▸ **Task to complete**: What the task requires is an exact printout of the listing below, pictures excluded.

[Opening Available data section]

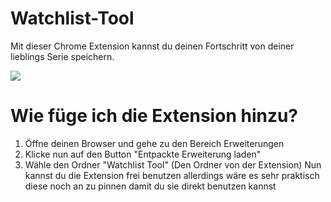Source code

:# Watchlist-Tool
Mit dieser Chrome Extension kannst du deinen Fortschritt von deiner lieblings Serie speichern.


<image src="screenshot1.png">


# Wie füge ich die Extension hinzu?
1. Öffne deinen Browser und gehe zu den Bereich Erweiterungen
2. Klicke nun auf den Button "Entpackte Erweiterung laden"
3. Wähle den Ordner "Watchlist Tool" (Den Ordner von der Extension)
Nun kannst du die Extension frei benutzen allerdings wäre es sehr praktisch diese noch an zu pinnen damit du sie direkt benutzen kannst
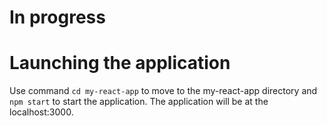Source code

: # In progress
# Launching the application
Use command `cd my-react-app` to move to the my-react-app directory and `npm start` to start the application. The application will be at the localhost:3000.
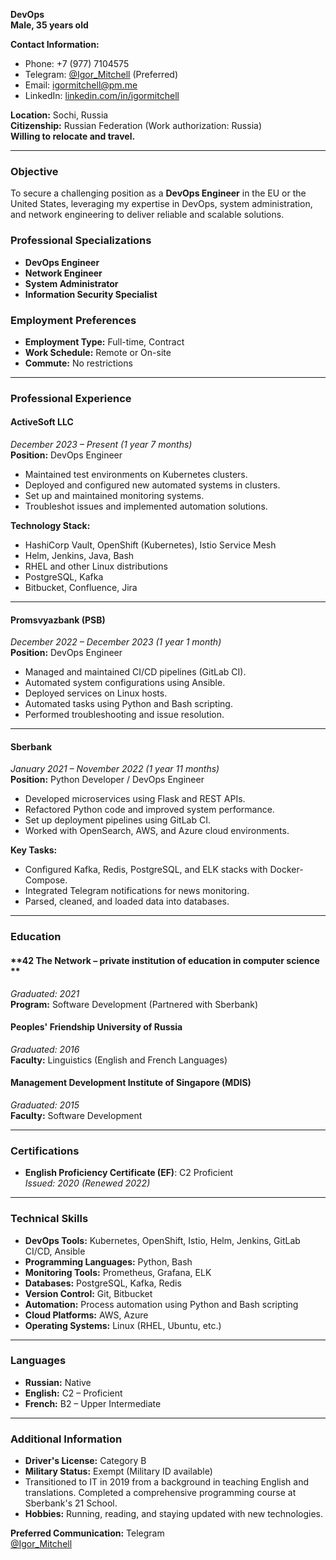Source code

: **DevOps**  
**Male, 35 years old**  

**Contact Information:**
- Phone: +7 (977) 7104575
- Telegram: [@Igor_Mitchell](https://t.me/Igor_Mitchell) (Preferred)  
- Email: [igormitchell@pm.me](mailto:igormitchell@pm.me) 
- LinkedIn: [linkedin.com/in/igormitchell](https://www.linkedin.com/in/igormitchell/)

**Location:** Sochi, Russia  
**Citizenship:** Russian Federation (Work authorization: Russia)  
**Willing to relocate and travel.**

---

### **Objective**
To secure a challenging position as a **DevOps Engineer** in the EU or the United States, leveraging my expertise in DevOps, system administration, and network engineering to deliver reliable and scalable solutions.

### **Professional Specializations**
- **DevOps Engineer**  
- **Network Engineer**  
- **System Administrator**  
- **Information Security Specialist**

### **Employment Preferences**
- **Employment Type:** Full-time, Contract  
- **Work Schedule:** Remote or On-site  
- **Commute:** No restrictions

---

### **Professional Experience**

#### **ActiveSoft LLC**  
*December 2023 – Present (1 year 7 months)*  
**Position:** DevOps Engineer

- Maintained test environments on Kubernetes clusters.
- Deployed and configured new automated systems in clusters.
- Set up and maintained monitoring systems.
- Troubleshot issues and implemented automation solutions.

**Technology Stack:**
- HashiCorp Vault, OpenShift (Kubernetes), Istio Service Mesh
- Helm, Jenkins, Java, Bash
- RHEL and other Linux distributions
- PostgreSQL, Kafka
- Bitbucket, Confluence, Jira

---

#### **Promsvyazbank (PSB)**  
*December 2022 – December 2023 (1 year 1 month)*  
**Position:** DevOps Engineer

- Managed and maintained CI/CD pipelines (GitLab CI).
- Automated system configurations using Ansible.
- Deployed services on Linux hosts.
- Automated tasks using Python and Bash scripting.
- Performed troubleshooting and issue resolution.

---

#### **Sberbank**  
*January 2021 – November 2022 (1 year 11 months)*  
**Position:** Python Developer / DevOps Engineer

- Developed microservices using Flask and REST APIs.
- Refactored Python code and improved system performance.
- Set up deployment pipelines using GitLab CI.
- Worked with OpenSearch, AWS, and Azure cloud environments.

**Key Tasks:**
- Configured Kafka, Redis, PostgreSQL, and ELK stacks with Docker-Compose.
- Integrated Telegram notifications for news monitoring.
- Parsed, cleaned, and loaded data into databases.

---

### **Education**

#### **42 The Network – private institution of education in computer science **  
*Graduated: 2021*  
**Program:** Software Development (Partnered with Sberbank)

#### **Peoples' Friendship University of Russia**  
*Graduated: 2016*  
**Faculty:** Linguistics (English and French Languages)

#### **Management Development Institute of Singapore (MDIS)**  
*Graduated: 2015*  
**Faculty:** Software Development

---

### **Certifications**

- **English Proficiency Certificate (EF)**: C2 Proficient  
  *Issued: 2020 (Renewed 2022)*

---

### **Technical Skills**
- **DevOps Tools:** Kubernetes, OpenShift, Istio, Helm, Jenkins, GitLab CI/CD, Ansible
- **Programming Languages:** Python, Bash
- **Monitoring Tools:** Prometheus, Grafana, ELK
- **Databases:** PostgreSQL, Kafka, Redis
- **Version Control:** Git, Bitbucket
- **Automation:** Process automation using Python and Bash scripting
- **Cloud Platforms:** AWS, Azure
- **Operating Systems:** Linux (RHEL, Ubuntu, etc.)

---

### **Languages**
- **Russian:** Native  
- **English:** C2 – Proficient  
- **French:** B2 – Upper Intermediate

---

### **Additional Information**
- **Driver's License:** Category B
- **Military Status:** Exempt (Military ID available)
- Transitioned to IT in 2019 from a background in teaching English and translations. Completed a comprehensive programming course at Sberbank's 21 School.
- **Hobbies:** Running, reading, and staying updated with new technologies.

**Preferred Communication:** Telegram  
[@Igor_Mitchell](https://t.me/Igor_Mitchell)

[Closing Available data section]

▸ **Solution**:
Source code

:# Watchlist-Tool
Mit dieser Chrome Extension kannst du deinen Fortschritt von deiner lieblings Serie speichern.


<image src="screenshot1.png">


# Wie füge ich die Extension hinzu?
1. Öffne deinen Browser und gehe zu den Bereich Erweiterungen
2. Klicke nun auf den Button "Entpackte Erweiterung laden"
3. Wähle den Ordner "Watchlist Tool" (Den Ordner von der Extension)
Nun kannst du die Extension frei benutzen allerdings wäre es sehr praktisch diese noch an zu pinnen damit du sie direkt benutzen kannst
Source code

: # In progress
# Launching the application
Use command `cd my-react-app` to move to the my-react-app directory and `npm start` to start the application. The application will be at the localhost:3000.
Source code

: **DevOps**  
**Male, 35 years old**  

**Contact Information:**
- Phone: +7 (977) 7104575
- Telegram: [@Igor_Mitchell](https://t.me/Igor_Mitchell) (Preferred)  
- Email: [igormitchell@pm.me](mailto:igormitchell@pm.me) 
- LinkedIn: [linkedin.com/in/igormitchell](https://www.linkedin.com/in/igormitchell/)

**Location:** Sochi, Russia  
**Citizenship:** Russian Federation (Work authorization: Russia)  
**Willing to relocate and travel.**

---

### **Objective**
To secure a challenging position as a **DevOps Engineer** in the EU or the United States, leveraging my expertise in DevOps, system administration, and network engineering to deliver reliable and scalable solutions.

### **Professional Specializations**
- **DevOps Engineer**  
- **Network Engineer**  
- **System Administrator**  
- **Information Security Specialist**

### **Employment Preferences**
- **Employment Type:** Full-time, Contract  
- **Work Schedule:** Remote or On-site  
- **Commute:** No restrictions

---

### **Professional Experience**

#### **ActiveSoft LLC**  
*December 2023 – Present (1 year 7 months)*  
**Position:** DevOps Engineer

- Maintained test environments on Kubernetes clusters.
- Deployed and configured new automated systems in clusters.
- Set up and maintained monitoring systems.
- Troubleshot issues and implemented automation solutions.

**Technology Stack:**
- HashiCorp Vault, OpenShift (Kubernetes), Istio Service Mesh
- Helm, Jenkins, Java, Bash
- RHEL and other Linux distributions
- PostgreSQL, Kafka
- Bitbucket, Confluence, Jira

---

#### **Promsvyazbank (PSB)**  
*December 2022 – December 2023 (1 year 1 month)*  
**Position:** DevOps Engineer

- Managed and maintained CI/CD pipelines (GitLab CI).
- Automated system configurations using Ansible.
- Deployed services on Linux hosts.
- Automated tasks using Python and Bash scripting.
- Performed troubleshooting and issue resolution.

---

#### **Sberbank**  
*January 2021 – November 2022 (1 year 11 months)*  
**Position:** Python Developer / DevOps Engineer

- Developed microservices using Flask and REST APIs.
- Refactored Python code and improved system performance.
- Set up deployment pipelines using GitLab CI.
- Worked with OpenSearch, AWS, and Azure cloud environments.

**Key Tasks:**
- Configured Kafka, Redis, PostgreSQL, and ELK stacks with Docker-Compose.
- Integrated Telegram notifications for news monitoring.
- Parsed, cleaned, and loaded data into databases.

---

### **Education**

#### **42 The Network – private institution of education in computer science **  
*Graduated: 2021*  
**Program:** Software Development (Partnered with Sberbank)

#### **Peoples' Friendship University of Russia**  
*Graduated: 2016*  
**Faculty:** Linguistics (English and French Languages)

#### **Management Development Institute of Singapore (MDIS)**  
*Graduated: 2015*  
**Faculty:** Software Development

---

### **Certifications**

- **English Proficiency Certificate (EF)**: C2 Proficient  
  *Issued: 2020 (Renewed 2022)*

---

### **Technical Skills**
- **DevOps Tools:** Kubernetes, OpenShift, Istio, Helm, Jenkins, GitLab CI/CD, Ansible
- **Programming Languages:** Python, Bash
- **Monitoring Tools:** Prometheus, Grafana, ELK
- **Databases:** PostgreSQL, Kafka, Redis
- **Version Control:** Git, Bitbucket
- **Automation:** Process automation using Python and Bash scripting
- **Cloud Platforms:** AWS, Azure
- **Operating Systems:** Linux (RHEL, Ubuntu, etc.)

---

### **Languages**
- **Russian:** Native  
- **English:** C2 – Proficient  
- **French:** B2 – Upper Intermediate

---

### **Additional Information**
- **Driver's License:** Category B
- **Military Status:** Exempt (Military ID available)
- Transitioned to IT in 2019 from a background in teaching English and translations. Completed a comprehensive programming course at Sberbank's 21 School.
- **Hobbies:** Running, reading, and staying updated with new technologies.

**Preferred Communication:** Telegram  
[@Igor_Mitchell](https://t.me/Igor_Mitchell)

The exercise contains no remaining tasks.